▶ Prompt: From the first line down to the one containing "spontaneousporpoise/spontaneousporpoise is a", reproduce the entries below exactly and leave out the pictures.

*** Opening of Supplied records ***

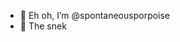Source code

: - 👋 Eh oh, I’m @spontaneousporpoise
- 🌱 The snek

<!---
spontaneousporpoise/spontaneousporpoise is a ✨ special ✨ repository because its `README.md` (this file) appears on your GitHub profile.
You can click the Preview link to take a look at your changes.
--->
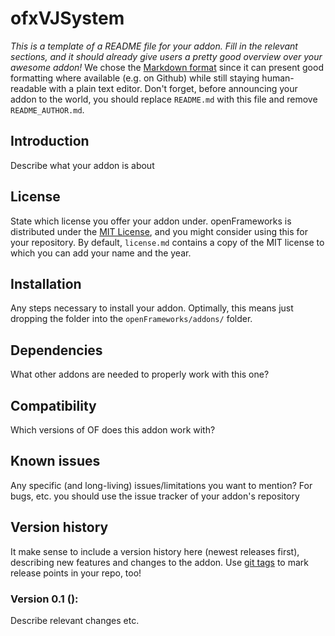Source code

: ofxVJSystem
=====================================

*This is a template of a README file for your addon. Fill in the relevant sections, and it should already give users a pretty good overview over your awesome addon!*
We chose the [Markdown format](http://daringfireball.net/projects/markdown/syntax) since it can present good formatting where available (e.g. on Github) while still staying human-readable with a plain text editor.
Don't forget, before announcing your addon to the world, you should replace `README.md` with this file and remove `README_AUTHOR.md`.

Introduction
------------
Describe what your addon is about

License
-------
State which license you offer your addon under. openFrameworks is distributed under the [MIT License](https://en.wikipedia.org/wiki/MIT_License), and you might consider using this for your repository. By default, `license.md` contains a copy of the MIT license to which you can add your name and the year.

Installation
------------
Any steps necessary to install your addon. Optimally, this means just dropping the folder into the `openFrameworks/addons/` folder.

Dependencies
------------
What other addons are needed to properly work with this one?

Compatibility
------------
Which versions of OF does this addon work with?

Known issues
------------
Any specific (and long-living) issues/limitations you want to mention? For bugs, etc. you should use the issue tracker of your addon's repository

Version history
------------
It make sense to include a version history here (newest releases first), describing new features and changes to the addon. Use [git tags](http://learn.github.com/p/tagging.html) to mark release points in your repo, too!

### Version 0.1 ():
Describe relevant changes etc.


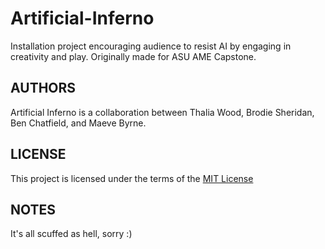 # Artificial-Inferno

Installation project encouraging audience to resist AI by engaging in creativity and play. Originally made for ASU AME Capstone.

## AUTHORS

Artificial Inferno is a collaboration between Thalia Wood, Brodie Sheridan, Ben Chatfield, and Maeve Byrne.

## LICENSE

This project is licensed under the terms of the [MIT License](https://opensource.org/license/mit)

## NOTES

It's all scuffed as hell, sorry :)
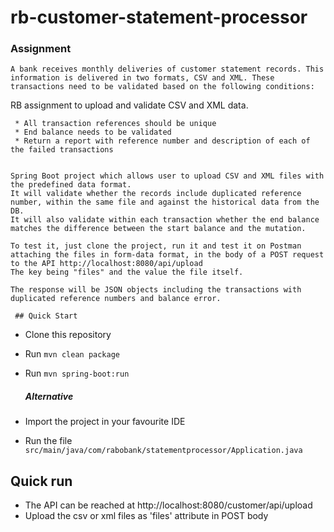 # rb-customer-statement-processor

### Assignment ###

	A bank receives monthly deliveries of customer statement records. This information is delivered in two formats, CSV and XML. These transactions need to be validated based on the following conditions:
   RB assignment to upload and validate CSV and XML data.


     * All transaction references should be unique
     * End balance needs to be validated 
     * Return a report with reference number and description of each of the failed transactions
     
     
    Spring Boot project which allows user to upload CSV and XML files with the predefined data format. 
    It will validate whether the records include duplicated reference number, within the same file and against the historical data from the DB.
    It will also validate within each transaction whether the end balance matches the difference between the start balance and the mutation.

    To test it, just clone the project, run it and test it on Postman attaching the files in form-data format, in the body of a POST request to the API http://localhost:8080/api/upload
    The key being "files" and the value the file itself.

    The response will be JSON objects including the transactions with duplicated reference numbers and balance error.
    
     ## Quick Start

 * Clone this repository
 * Run `mvn clean package`
 * Run `mvn spring-boot:run`
 
     ##### Alternative

 * Import the project in your favourite IDE
 * Run the file `src/main/java/com/rabobank/statementprocessor/Application.java`
 
 ## Quick run
 
 * The API can be reached at http://localhost:8080/customer/api/upload
 * Upload the csv or xml files as 'files' attribute in POST body
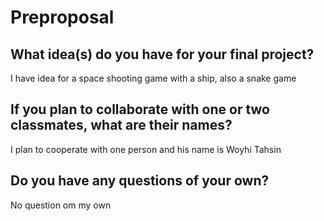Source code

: # Preproposal

## What idea(s) do you have for your final project?

I have idea for a space shooting game with a ship, also a snake game

## If you plan to collaborate with one or two classmates, what are their names?

I plan to cooperate with one person and his name is Woyhi Tahsin

## Do you have any questions of your own?

No question om my own

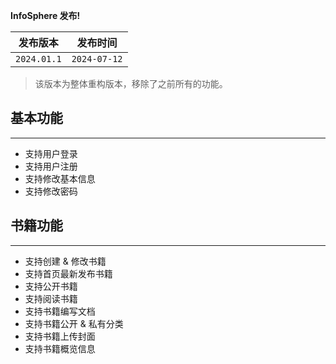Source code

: **InfoSphere 发布!**

|    发布版本     |     发布时间     |
|:-----------:|:------------:|
| `2024.01.1` | `2024-07-12` |

> 该版本为整体重构版本，移除了之前所有的功能。

## 基本功能

---

- 支持用户登录
- 支持用户注册
- 支持修改基本信息
- 支持修改密码

## 书籍功能

---

- 支持创建 & 修改书籍
- 支持首页最新发布书籍
- 支持公开书籍
- 支持阅读书籍
- 支持书籍编写文档
- 支持书籍公开 & 私有分类
- 支持书籍上传封面
- 支持书籍概览信息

*** Close of Supplied records ***

▶ Exercise output:
Source code

: - 👋 Eh oh, I’m @spontaneousporpoise
- 🌱 The snek

<!---
spontaneousporpoise/spontaneousporpoise is a ✨ special ✨ repository because its `README.md` (this file) appears on your GitHub profile.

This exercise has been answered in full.